##### ENTRIES SHOWN

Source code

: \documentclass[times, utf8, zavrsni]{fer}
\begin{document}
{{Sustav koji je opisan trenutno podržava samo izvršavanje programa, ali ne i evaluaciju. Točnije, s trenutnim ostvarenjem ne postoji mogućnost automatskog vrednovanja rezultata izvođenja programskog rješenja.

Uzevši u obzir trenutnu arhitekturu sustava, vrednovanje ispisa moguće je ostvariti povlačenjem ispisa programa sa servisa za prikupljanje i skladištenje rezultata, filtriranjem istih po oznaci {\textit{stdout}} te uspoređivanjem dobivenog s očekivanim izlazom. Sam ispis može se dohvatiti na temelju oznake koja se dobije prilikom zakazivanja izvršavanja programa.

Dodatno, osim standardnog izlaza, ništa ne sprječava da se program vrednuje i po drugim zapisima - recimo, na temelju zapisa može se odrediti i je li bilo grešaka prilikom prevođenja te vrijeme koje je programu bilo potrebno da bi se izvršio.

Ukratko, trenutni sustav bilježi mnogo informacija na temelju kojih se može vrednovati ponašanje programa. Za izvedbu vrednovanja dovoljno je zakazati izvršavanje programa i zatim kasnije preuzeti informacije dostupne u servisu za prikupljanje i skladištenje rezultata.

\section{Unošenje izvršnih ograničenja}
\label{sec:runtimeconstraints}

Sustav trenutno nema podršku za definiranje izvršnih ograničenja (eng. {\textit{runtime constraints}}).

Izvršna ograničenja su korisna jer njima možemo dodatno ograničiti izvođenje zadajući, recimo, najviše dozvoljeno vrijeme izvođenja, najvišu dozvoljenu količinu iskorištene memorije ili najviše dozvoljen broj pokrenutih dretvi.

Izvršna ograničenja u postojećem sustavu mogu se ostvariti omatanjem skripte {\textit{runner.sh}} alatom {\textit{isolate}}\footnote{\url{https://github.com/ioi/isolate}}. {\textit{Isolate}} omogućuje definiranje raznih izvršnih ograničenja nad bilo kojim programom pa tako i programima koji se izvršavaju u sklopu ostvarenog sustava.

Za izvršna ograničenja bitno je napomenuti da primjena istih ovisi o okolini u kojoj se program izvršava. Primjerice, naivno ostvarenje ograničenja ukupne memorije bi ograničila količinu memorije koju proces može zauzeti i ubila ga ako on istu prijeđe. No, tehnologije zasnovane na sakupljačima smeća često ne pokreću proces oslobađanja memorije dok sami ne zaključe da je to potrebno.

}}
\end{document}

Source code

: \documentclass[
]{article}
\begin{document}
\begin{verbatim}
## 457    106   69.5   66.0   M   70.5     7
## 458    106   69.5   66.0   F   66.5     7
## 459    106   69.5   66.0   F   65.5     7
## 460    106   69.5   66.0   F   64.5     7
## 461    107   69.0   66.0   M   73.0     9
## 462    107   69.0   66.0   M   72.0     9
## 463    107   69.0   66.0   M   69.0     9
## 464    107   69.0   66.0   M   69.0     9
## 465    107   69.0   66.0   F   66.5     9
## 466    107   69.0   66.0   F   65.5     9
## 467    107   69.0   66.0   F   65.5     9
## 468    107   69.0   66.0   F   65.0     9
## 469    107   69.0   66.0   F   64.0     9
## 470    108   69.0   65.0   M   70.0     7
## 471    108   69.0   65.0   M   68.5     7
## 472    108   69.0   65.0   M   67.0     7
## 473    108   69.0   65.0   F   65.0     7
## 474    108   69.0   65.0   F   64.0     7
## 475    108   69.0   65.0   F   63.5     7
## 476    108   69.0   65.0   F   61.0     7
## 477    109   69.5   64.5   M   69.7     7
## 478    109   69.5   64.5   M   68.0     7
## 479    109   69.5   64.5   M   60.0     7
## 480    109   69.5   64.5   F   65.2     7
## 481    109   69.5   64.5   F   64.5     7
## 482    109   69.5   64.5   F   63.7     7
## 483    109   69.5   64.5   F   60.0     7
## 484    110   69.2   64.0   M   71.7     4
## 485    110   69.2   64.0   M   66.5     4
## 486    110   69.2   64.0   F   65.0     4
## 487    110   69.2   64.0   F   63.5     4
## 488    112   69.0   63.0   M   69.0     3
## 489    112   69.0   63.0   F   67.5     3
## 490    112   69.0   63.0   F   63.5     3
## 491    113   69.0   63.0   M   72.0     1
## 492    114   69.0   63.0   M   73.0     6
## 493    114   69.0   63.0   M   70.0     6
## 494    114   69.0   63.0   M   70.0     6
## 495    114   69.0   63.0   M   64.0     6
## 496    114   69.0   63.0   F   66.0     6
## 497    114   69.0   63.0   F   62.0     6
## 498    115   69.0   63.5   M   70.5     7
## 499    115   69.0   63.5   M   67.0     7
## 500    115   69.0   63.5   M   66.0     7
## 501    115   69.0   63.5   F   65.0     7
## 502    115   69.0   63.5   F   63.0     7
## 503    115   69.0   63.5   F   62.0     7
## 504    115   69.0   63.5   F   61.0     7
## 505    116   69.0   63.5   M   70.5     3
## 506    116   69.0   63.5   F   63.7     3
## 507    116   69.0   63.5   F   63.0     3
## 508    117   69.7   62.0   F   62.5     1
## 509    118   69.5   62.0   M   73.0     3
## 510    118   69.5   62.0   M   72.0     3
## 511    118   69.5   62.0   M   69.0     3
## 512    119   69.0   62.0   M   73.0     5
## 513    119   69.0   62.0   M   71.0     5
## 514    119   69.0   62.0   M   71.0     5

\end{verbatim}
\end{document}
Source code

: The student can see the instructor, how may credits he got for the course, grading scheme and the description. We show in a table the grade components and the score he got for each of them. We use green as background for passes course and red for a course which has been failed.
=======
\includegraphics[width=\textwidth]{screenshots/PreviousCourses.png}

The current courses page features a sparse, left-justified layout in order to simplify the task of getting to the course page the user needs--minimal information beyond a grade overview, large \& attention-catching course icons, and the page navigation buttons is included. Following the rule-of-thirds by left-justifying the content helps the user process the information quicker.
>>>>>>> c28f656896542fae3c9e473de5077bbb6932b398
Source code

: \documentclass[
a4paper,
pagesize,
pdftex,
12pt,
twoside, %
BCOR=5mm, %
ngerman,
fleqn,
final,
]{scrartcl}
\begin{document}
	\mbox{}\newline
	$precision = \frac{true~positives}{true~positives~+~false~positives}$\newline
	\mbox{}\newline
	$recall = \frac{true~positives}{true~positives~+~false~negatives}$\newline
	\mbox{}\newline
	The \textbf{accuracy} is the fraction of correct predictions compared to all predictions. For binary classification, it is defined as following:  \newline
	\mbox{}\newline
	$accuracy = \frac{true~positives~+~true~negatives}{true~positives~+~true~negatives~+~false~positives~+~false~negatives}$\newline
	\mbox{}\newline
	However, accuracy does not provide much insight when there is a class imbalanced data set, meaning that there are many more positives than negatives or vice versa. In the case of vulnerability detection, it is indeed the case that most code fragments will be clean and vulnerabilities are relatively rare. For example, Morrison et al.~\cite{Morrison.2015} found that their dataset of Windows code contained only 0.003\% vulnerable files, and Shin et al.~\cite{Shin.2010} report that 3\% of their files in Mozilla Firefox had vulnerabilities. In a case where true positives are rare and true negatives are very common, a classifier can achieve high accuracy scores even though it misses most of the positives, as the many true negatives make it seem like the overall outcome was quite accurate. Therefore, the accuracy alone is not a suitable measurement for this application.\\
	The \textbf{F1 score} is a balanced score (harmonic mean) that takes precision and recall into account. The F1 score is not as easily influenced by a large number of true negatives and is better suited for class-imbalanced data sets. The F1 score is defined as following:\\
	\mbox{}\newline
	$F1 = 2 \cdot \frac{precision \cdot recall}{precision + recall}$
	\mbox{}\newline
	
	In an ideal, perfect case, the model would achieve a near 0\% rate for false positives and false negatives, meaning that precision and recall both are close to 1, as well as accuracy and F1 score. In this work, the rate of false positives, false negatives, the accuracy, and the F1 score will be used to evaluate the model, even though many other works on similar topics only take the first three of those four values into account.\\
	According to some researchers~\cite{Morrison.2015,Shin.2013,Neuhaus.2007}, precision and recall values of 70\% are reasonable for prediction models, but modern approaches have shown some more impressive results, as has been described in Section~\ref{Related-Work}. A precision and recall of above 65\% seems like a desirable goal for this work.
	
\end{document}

##########

[REQUIREMENT]:
Reply with the lines from the first line of the entries through the line that contains "Izvršna ograničenja u", repeated exactly with both ends kept, and with nothing else.

[EXERCISE OUTPUT]:
Source code

: \documentclass[times, utf8, zavrsni]{fer}
\begin{document}
{{Sustav koji je opisan trenutno podržava samo izvršavanje programa, ali ne i evaluaciju. Točnije, s trenutnim ostvarenjem ne postoji mogućnost automatskog vrednovanja rezultata izvođenja programskog rješenja.

Uzevši u obzir trenutnu arhitekturu sustava, vrednovanje ispisa moguće je ostvariti povlačenjem ispisa programa sa servisa za prikupljanje i skladištenje rezultata, filtriranjem istih po oznaci {\textit{stdout}} te uspoređivanjem dobivenog s očekivanim izlazom. Sam ispis može se dohvatiti na temelju oznake koja se dobije prilikom zakazivanja izvršavanja programa.

Dodatno, osim standardnog izlaza, ništa ne sprječava da se program vrednuje i po drugim zapisima - recimo, na temelju zapisa može se odrediti i je li bilo grešaka prilikom prevođenja te vrijeme koje je programu bilo potrebno da bi se izvršio.

Ukratko, trenutni sustav bilježi mnogo informacija na temelju kojih se može vrednovati ponašanje programa. Za izvedbu vrednovanja dovoljno je zakazati izvršavanje programa i zatim kasnije preuzeti informacije dostupne u servisu za prikupljanje i skladištenje rezultata.

\section{Unošenje izvršnih ograničenja}
\label{sec:runtimeconstraints}

Sustav trenutno nema podršku za definiranje izvršnih ograničenja (eng. {\textit{runtime constraints}}).

Izvršna ograničenja su korisna jer njima možemo dodatno ograničiti izvođenje zadajući, recimo, najviše dozvoljeno vrijeme izvođenja, najvišu dozvoljenu količinu iskorištene memorije ili najviše dozvoljen broj pokrenutih dretvi.

Izvršna ograničenja u postojećem sustavu mogu se ostvariti omatanjem skripte {\textit{runner.sh}} alatom {\textit{isolate}}\footnote{\url{https://github.com/ioi/isolate}}. {\textit{Isolate}} omogućuje definiranje raznih izvršnih ograničenja nad bilo kojim programom pa tako i programima koji se izvršavaju u sklopu ostvarenog sustava.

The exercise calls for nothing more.